Task details – Below this line is the material. Write out only its lines from the one containing "i anulowanie wydarzenia" through the one containing "aktualizuje . Gdy", both kept, exactly.

......

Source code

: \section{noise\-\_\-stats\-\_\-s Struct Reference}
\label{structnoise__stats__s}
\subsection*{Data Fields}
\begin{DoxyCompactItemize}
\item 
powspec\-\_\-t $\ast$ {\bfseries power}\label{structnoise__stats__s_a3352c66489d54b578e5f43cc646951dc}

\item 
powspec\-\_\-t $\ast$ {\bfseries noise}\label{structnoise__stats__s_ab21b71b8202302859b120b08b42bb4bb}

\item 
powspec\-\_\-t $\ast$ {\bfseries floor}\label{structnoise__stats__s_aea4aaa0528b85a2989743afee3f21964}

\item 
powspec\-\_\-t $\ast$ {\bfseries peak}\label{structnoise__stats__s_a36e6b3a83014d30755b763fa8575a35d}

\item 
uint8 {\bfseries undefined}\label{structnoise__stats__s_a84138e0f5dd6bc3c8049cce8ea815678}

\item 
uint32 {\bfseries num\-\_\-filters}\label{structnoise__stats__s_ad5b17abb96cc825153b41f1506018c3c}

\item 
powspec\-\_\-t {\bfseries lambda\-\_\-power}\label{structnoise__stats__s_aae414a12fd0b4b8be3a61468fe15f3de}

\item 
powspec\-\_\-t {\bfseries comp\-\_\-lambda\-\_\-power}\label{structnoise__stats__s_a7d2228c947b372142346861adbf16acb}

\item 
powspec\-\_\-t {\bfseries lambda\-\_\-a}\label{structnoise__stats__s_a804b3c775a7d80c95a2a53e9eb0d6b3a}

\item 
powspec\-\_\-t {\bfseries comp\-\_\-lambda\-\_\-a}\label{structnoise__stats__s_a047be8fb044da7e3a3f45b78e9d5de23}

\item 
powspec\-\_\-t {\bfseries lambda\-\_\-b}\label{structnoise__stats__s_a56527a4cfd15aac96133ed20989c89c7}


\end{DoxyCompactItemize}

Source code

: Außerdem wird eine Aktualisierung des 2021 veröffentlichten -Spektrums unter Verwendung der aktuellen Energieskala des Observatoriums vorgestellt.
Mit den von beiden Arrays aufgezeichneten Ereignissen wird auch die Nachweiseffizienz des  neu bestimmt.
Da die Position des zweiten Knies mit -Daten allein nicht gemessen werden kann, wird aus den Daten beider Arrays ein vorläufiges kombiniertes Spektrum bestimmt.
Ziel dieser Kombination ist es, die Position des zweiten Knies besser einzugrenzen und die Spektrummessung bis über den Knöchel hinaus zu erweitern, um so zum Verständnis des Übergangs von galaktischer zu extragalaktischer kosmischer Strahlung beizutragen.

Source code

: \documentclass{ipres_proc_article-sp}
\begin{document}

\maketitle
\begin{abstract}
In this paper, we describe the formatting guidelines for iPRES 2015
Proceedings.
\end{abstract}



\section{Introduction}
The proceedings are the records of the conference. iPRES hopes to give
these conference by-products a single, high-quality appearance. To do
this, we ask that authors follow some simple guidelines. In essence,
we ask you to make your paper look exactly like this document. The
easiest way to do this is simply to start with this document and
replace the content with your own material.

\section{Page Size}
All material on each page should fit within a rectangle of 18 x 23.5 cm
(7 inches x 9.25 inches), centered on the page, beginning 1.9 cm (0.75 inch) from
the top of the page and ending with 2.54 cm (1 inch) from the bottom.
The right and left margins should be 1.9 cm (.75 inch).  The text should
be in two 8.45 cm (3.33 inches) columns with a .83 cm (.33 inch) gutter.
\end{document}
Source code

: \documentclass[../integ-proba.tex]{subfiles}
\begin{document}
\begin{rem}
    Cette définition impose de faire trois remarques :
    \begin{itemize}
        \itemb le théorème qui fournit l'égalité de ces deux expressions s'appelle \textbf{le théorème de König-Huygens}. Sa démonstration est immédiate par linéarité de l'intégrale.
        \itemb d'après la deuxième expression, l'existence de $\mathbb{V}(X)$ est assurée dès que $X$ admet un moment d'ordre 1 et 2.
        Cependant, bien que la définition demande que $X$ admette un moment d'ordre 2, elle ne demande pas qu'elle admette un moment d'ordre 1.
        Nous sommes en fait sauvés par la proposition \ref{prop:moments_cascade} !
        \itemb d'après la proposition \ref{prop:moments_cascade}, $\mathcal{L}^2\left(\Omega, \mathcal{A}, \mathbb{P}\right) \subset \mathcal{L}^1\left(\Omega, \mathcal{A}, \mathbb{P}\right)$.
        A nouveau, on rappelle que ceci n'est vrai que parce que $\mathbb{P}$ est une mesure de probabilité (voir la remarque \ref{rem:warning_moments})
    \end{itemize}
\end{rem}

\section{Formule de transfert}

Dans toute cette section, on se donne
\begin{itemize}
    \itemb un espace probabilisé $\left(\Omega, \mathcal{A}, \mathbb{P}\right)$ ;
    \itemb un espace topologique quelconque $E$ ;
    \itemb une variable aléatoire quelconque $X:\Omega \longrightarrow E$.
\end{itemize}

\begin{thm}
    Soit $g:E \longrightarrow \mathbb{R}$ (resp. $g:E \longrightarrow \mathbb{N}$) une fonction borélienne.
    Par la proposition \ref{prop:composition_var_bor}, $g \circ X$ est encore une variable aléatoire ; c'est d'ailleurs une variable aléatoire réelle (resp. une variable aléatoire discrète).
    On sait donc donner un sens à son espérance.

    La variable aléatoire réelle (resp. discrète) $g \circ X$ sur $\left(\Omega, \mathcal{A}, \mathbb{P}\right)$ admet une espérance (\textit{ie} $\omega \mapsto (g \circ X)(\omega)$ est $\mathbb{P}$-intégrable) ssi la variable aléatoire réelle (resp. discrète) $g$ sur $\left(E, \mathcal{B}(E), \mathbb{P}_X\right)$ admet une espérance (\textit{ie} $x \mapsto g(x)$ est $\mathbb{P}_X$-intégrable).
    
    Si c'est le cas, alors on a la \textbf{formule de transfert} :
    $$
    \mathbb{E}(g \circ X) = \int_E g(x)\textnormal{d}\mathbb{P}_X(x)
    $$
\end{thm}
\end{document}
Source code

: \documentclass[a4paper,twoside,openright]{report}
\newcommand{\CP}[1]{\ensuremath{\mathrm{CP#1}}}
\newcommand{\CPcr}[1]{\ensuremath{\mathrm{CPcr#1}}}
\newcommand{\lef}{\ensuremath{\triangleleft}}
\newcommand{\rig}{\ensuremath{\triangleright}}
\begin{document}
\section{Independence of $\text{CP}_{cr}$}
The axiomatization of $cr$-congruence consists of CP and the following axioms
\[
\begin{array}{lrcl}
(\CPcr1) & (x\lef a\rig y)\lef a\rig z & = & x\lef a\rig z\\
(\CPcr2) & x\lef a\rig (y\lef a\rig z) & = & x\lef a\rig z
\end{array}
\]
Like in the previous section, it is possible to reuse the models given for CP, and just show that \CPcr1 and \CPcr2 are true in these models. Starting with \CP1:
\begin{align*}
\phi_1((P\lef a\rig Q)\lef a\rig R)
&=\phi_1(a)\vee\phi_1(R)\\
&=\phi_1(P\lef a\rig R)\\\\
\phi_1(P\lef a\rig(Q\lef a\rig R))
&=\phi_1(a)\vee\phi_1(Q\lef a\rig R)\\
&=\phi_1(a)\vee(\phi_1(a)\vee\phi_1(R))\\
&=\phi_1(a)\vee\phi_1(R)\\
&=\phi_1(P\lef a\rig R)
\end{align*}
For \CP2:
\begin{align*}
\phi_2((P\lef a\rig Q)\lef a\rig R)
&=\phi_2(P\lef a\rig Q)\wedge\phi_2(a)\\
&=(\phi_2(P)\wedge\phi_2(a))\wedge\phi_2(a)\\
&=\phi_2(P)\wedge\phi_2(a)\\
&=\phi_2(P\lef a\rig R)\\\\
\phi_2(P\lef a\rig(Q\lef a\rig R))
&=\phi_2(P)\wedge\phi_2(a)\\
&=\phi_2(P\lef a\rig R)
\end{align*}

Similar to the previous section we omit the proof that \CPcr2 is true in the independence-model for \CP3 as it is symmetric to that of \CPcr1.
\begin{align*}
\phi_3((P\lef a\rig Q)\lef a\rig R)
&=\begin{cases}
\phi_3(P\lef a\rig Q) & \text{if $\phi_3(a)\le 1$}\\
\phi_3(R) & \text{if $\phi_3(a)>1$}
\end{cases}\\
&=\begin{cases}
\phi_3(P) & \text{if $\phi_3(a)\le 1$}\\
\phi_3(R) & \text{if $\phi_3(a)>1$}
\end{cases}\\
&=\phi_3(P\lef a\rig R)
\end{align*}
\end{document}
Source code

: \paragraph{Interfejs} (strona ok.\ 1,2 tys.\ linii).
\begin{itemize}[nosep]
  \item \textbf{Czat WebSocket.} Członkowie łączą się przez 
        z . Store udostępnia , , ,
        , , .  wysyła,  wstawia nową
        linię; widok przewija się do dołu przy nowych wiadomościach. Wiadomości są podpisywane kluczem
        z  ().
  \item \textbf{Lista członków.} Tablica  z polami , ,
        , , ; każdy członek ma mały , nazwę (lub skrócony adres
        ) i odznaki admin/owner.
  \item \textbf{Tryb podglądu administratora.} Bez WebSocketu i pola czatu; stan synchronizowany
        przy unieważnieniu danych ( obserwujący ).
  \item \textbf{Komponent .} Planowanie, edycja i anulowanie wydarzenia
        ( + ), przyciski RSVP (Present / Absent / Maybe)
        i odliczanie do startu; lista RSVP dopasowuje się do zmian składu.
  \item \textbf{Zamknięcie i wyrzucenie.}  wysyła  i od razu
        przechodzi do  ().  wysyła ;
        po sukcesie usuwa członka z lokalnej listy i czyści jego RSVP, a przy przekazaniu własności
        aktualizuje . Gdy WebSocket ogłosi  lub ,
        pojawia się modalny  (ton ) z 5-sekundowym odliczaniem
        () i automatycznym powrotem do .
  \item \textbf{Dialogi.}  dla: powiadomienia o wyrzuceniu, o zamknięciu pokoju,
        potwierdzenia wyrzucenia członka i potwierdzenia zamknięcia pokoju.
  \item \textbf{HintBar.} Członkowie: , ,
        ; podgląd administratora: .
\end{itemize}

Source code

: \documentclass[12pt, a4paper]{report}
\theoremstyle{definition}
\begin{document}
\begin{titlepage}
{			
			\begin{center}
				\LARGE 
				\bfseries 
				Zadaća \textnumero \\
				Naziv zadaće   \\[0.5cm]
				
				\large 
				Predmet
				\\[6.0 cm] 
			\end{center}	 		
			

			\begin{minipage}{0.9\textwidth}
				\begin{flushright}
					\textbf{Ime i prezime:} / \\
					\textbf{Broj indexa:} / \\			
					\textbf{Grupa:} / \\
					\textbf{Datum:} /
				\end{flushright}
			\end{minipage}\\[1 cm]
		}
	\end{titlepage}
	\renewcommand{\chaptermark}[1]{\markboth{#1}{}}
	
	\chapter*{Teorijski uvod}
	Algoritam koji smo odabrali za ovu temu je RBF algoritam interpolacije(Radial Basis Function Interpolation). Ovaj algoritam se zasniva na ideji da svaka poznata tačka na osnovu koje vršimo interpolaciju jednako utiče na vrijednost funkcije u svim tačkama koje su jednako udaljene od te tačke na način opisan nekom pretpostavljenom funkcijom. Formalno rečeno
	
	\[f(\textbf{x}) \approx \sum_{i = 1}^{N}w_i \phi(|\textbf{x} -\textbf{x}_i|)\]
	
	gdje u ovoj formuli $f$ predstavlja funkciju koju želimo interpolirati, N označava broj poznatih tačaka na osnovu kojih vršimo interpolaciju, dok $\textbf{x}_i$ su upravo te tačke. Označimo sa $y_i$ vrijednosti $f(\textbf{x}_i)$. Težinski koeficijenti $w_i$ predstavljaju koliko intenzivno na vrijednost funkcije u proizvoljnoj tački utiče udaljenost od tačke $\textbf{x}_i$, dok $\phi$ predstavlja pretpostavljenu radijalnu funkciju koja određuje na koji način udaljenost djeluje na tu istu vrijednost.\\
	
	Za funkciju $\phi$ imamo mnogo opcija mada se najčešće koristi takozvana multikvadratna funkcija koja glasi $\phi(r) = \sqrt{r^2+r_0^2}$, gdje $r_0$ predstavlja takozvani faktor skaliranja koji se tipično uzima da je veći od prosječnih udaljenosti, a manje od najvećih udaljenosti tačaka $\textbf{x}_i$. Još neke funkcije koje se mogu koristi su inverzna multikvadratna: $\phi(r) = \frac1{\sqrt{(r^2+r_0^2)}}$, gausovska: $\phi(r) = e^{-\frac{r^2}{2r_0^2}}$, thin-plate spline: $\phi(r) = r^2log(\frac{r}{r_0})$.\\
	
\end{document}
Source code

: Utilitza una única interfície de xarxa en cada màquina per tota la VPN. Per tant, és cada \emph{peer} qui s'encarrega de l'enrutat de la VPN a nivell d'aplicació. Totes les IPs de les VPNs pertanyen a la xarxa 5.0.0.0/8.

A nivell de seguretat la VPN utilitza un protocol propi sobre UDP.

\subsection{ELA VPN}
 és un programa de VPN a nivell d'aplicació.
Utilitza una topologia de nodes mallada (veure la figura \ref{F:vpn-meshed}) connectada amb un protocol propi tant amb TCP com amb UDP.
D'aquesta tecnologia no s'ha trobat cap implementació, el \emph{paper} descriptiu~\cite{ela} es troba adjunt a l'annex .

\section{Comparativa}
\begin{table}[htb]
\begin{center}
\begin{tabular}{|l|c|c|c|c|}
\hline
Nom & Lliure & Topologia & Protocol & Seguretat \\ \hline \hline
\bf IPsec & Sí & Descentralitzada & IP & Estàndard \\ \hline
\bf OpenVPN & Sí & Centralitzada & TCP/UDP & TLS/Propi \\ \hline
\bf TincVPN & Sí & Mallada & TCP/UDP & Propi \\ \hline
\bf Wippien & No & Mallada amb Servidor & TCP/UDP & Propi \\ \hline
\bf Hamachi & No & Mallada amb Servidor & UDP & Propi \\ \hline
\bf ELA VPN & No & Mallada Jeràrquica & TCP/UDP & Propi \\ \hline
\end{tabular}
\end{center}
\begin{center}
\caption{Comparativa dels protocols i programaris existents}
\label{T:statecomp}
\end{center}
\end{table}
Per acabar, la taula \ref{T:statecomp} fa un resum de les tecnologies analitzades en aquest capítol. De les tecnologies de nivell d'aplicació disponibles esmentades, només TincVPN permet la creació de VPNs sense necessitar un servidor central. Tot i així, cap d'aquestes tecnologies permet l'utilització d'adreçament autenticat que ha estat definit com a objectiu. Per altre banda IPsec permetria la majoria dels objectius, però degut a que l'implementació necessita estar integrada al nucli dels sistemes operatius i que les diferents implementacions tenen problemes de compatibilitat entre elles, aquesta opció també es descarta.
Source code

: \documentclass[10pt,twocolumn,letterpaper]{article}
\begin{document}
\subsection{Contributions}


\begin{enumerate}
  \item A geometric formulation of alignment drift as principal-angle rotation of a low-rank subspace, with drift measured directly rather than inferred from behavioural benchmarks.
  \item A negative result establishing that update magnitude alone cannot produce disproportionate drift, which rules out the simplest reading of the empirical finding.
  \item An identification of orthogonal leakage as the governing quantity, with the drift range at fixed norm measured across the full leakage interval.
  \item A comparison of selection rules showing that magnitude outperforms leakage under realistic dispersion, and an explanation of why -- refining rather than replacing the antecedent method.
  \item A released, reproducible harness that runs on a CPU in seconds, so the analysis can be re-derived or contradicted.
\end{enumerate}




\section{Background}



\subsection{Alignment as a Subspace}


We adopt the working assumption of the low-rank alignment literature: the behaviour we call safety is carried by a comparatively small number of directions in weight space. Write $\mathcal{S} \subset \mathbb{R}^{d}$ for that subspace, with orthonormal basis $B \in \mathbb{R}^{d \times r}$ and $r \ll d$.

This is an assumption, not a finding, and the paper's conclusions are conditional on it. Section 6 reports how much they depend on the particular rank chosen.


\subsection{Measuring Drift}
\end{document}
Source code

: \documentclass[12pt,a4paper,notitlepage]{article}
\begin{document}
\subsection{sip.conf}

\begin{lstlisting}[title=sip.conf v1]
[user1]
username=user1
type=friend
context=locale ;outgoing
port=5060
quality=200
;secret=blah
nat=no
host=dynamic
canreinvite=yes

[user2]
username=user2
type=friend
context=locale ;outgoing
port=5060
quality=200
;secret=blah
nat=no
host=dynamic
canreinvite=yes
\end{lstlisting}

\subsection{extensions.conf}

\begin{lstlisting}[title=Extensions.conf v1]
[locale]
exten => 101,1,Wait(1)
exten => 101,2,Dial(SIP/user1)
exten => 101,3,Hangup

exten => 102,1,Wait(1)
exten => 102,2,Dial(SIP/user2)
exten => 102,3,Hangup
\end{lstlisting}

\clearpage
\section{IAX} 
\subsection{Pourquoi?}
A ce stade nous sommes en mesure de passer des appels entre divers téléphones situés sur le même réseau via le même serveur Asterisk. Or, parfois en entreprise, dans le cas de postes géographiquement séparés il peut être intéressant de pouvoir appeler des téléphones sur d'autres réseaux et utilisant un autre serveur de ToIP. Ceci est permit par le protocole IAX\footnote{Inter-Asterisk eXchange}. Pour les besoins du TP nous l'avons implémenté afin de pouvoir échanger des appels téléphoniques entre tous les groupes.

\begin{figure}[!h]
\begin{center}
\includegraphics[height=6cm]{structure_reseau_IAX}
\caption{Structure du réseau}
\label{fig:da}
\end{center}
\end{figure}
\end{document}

......

Worked solution –
  \item \textbf{Komponent .} Planowanie, edycja i anulowanie wydarzenia
        ( + ), przyciski RSVP (Present / Absent / Maybe)
        i odliczanie do startu; lista RSVP dopasowuje się do zmian składu.
  \item \textbf{Zamknięcie i wyrzucenie.}  wysyła  i od razu
        przechodzi do  ().  wysyła ;
        po sukcesie usuwa członka z lokalnej listy i czyści jego RSVP, a przy przekazaniu własności
        aktualizuje . Gdy WebSocket ogłosi  lub ,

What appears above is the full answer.